Remarkable band gap renormalization via dimensionality of the layered material C3B

TL;DR

This study reveals that the layered material C3B exhibits a remarkable band gap renormalization of over 2.3 eV due to interlayer effects, demonstrating its extraordinary tunability compared to similar 2D semiconductors.

Contribution

The paper provides the first detailed analysis of the layer-dependent electronic properties of C3B using advanced computational methods, highlighting its large band gap renormalization and tunability.

Findings

Bulk C3B has a quasiparticle band gap of 0.17 eV.
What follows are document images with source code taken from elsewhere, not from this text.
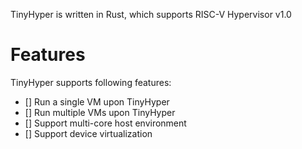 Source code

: TinyHyper is written in Rust, which supports RISC-V Hypervisor v1.0

# Features
TinyHyper supports following features:

* [] Run a single VM upon TinyHyper
* [] Run multiple VMs upon TinyHyper
* [] Support multi-core host environment
* [] Support device virtualization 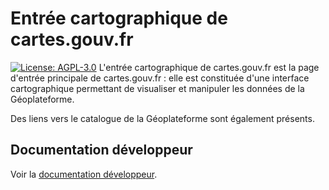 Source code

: # Entrée cartographique de cartes.gouv.fr

[![License: AGPL-3.0](https://img.shields.io/badge/License-AGPL--3.0-blue.svg)](LICENSE)
L'entrée cartographique de cartes.gouv.fr est la page d'entrée principale de cartes.gouv.fr : elle est constituée d'une interface cartographique permettant de visualiser et manipuler les données de la Géoplateforme.

Des liens vers le catalogue de la Géoplateforme sont également présents.

## Documentation développeur

Voir la [documentation développeur](docs/developer/README.md).
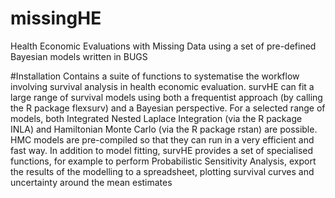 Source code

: # missingHE
Health Economic Evaluations with Missing Data using a set of pre-defined Bayesian models written in BUGS 

#Installation
Contains a suite of functions to systematise the workflow involving survival analysis in health economic evaluation. survHE can fit a large range of survival models using both a frequentist approach (by calling the R package flexsurv) and a Bayesian perspective. For a selected range of models, both Integrated Nested Laplace Integration (via the R package INLA) and Hamiltonian Monte Carlo (via the R package rstan) are possible. HMC models are pre-compiled so that they can run in a very efficient and fast way. In addition to model fitting, survHE provides a set of specialised functions, for example to perform Probabilistic Sensitivity Analysis, export the results of the modelling to a spreadsheet, plotting survival curves and uncertainty around the mean estimates
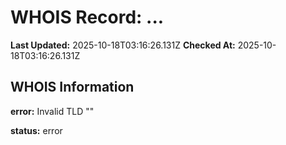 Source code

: # WHOIS Record: ...

**Last Updated:** 2025-10-18T03:16:26.131Z
**Checked At:** 2025-10-18T03:16:26.131Z

## WHOIS Information

**error:** Invalid TLD ""

**status:** error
Monolayer C3B has a band gap of 2.55 eV.

Band gap renormalization exceeds 2.3 eV due to layering effects.

Abstract

Layer-dependent electronic and structural properties of emerging graphitic carbon boron compound C3B are investigated using both density functional theory and the GW approximation. We discover that, in contrast to a moderate quasiparticle band gap of 2.55 eV for monolayer C3B, the calculated quasiparticle band gap of perfectly stacked bulk phase C3B is as small as 0.17 eV. Therefore, our results suggest that layered material C3B exhibits a remarkably large band gap renormalization of over 2.3 eV due to the interlayer coupling and screening effects, providing a single material with an extraordinary band gap tunability. The quasiparticle band gap of monolayer C3B is also over 1.0 eV larger than that of C3N, a closely related two-dimensional semiconductor. Detailed inspections of the near-edge electronic states reveal that the conduction and valence band edges of C3B are formed by out-of-plane and in-plane electronic states, respectively, suggesting an interesting possibility of tuning the band edges of such layered material separately by modulating the in-plane and out-of-plane interactions.